I get so disgusted with the entitlement people exhibit. I used to see it daily in my work (until I went back to school for an advanced degree). Sometimes, I really wish things were like they were when my parents were my age - back when people actually took responsibility for their actions and (generally) lived within their means. We have it so good now that people don't remember what it used to be like. I count myself lucky that my parents offer certain things to me that they never got to experience themselves because they (and their parents) could not afford them back in the day. One of my biggest fears in life is that I will not be able to provide for my future children in the same way that my parents were able to provide for me. It's too bad that more people in our generation don't think that way...

Apologies for the rambling, I tend to get really heated about these issues.

Lion of Zion said...

JS:

i understand the 3-years residency. why the house requirement? is to ensure that people making decisions about the shul have demonstrated a commitment to remain within the community?

Jewboy said...

I went to numerous weddings as a yeshiva bachur and always paid my own costs. It's ridiculous to expect otherwise. If you can't afford it, just don't go.

the apple said...

JS - for sure. I don't think people *have* to provide transportation, but it's a very nice thing to do for your guests, especially for people who really do care that most of their guest list would be able to show up.

Anonymous said...

elitzur, loz,

The "party line" is that if someone owns a house they have a permanent stake in the community. Someone who lives in an apt is more "fly by night" and wouldn't take a more long-term view on community decisions.

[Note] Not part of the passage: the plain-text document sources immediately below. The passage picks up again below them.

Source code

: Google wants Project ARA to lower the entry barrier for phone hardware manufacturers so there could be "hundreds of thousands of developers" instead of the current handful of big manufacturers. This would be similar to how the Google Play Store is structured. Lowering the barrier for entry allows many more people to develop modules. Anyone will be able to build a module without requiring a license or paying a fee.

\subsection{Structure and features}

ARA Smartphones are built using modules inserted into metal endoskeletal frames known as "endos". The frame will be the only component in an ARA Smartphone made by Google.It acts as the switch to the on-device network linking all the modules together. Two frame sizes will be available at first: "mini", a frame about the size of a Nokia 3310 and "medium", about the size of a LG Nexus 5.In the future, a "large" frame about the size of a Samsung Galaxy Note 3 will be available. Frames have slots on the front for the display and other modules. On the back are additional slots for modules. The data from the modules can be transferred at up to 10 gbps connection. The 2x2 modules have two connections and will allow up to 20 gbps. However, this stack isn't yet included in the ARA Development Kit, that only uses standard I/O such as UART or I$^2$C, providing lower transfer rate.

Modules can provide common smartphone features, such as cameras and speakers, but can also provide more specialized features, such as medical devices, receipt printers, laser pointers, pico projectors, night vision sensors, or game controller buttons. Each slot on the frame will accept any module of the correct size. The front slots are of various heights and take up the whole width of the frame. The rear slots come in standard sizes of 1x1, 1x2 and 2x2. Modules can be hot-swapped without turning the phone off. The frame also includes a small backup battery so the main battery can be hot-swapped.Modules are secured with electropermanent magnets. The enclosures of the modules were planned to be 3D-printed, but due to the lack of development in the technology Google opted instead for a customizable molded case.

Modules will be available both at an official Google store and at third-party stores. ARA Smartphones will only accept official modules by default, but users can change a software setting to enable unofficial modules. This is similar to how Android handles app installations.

Hooey in my opinion. As you can imagine, this leads to considerable tension in the community.

Ariella's blog said...

I've heard of a bus being hired for a large number of guests who have to travel to an out of town wedding, and it is possible that the hosts paid the entire bill for it. But this is ridiculous. As for limos, my transportation to and from my own wedding was in my own car.

Anonymous said...

Just back from a Yeshiva wedding in Williamsburg. All I can say is what my husband and I always say: We have more in common with the waiters than the guests. And this includes my beloved family who mean so much to me. These people speak a different language, live in a foreign country, are living in a completely different culture than we are. And what boggles my mind is that somehow they all seem to have more money than me. Here we are with advanced degrees and professions and we struggle to pay our bills each month. How is it that all of these Yeshiva Bochurim and young marrieds have a steady flow of money from their parents when their parents have upwards of 6 kids?!!! How?

Anonymous said...

The clothes for the adults, the clothes on the kids, the gown rentals for the immediate family, the beautiful new apartment the couple is getting, the more than two custom sheitels, the new sheitel for the Chosson and Kallah's mothers...and the room is packed with these Bochurim (aside from teh ones outside smoking--which does cost money too--do the parents pay for the cigarettes also?) and all these Bochurim are going to get the same treatment, the same amenities. How?

Anonymous said...

It is quite common in Israel for the families of the Chatan and Kallah to hire buses to transport people to the wedding. I've been to a few such weddings (sometimes I used the bus and sometimes I drove myself, depending on the circumstances). Most of the time, there are buses from 2 or 3 central areas, like a bus from central Yerushalaim and from central Tel Aviv (actually usually on Kvish Geha near Bar Ilan because it is a common crossroads). And if the boy or girl are from yeshiva/seminary, sometimes there are buses from the yeshiva or seminary.